**What the task asks:** Each line of the records that holds "deadline" should be shown in full.

─── Excerpted data

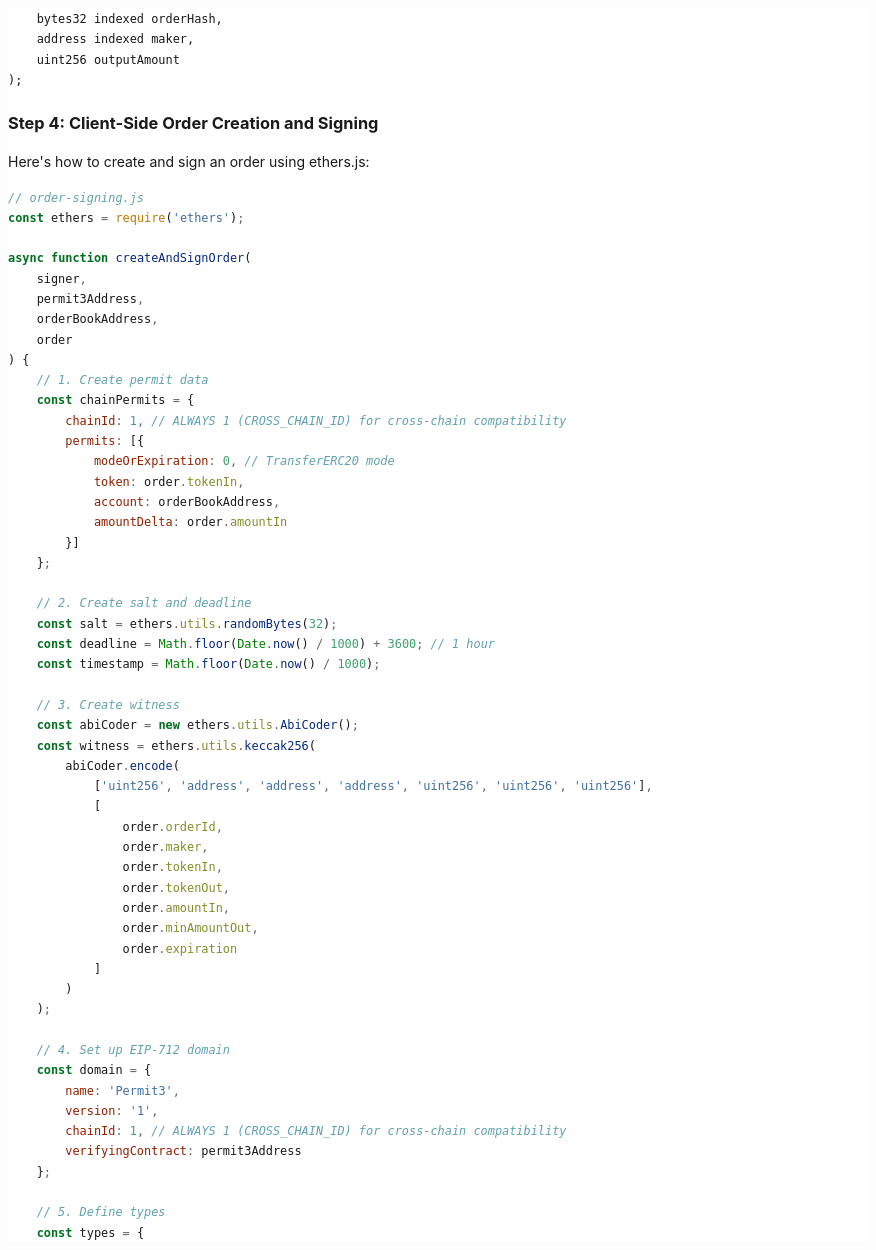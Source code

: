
 ```solidity
    bytes32 indexed orderHash,
    address indexed maker,
    uint256 outputAmount
);
```

<a id="step-4-client-side-order-creation-and-signing"></a>
### Step 4: Client-Side Order Creation and Signing

Here's how to create and sign an order using ethers.js:

```javascript
// order-signing.js
const ethers = require('ethers');

async function createAndSignOrder(
    signer,
    permit3Address,
    orderBookAddress,
    order
) {
    // 1. Create permit data
    const chainPermits = {
        chainId: 1, // ALWAYS 1 (CROSS_CHAIN_ID) for cross-chain compatibility
        permits: [{
            modeOrExpiration: 0, // TransferERC20 mode
            token: order.tokenIn,
            account: orderBookAddress,
            amountDelta: order.amountIn
        }]
    };
    
    // 2. Create salt and deadline
    const salt = ethers.utils.randomBytes(32);
    const deadline = Math.floor(Date.now() / 1000) + 3600; // 1 hour
    const timestamp = Math.floor(Date.now() / 1000);
    
    // 3. Create witness
    const abiCoder = new ethers.utils.AbiCoder();
    const witness = ethers.utils.keccak256(
        abiCoder.encode(
            ['uint256', 'address', 'address', 'address', 'uint256', 'uint256', 'uint256'],
            [
                order.orderId,
                order.maker,
                order.tokenIn,
                order.tokenOut,
                order.amountIn,
                order.minAmountOut,
                order.expiration
            ]
        )
    );
    
    // 4. Set up EIP-712 domain
    const domain = {
        name: 'Permit3',
        version: '1',
        chainId: 1, // ALWAYS 1 (CROSS_CHAIN_ID) for cross-chain compatibility
        verifyingContract: permit3Address
    };
    
    // 5. Define types
    const types = {
```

──────

**Exercise result:**
    // 2. Create salt and deadline
    const deadline = Math.floor(Date.now() / 1000) + 3600; // 1 hour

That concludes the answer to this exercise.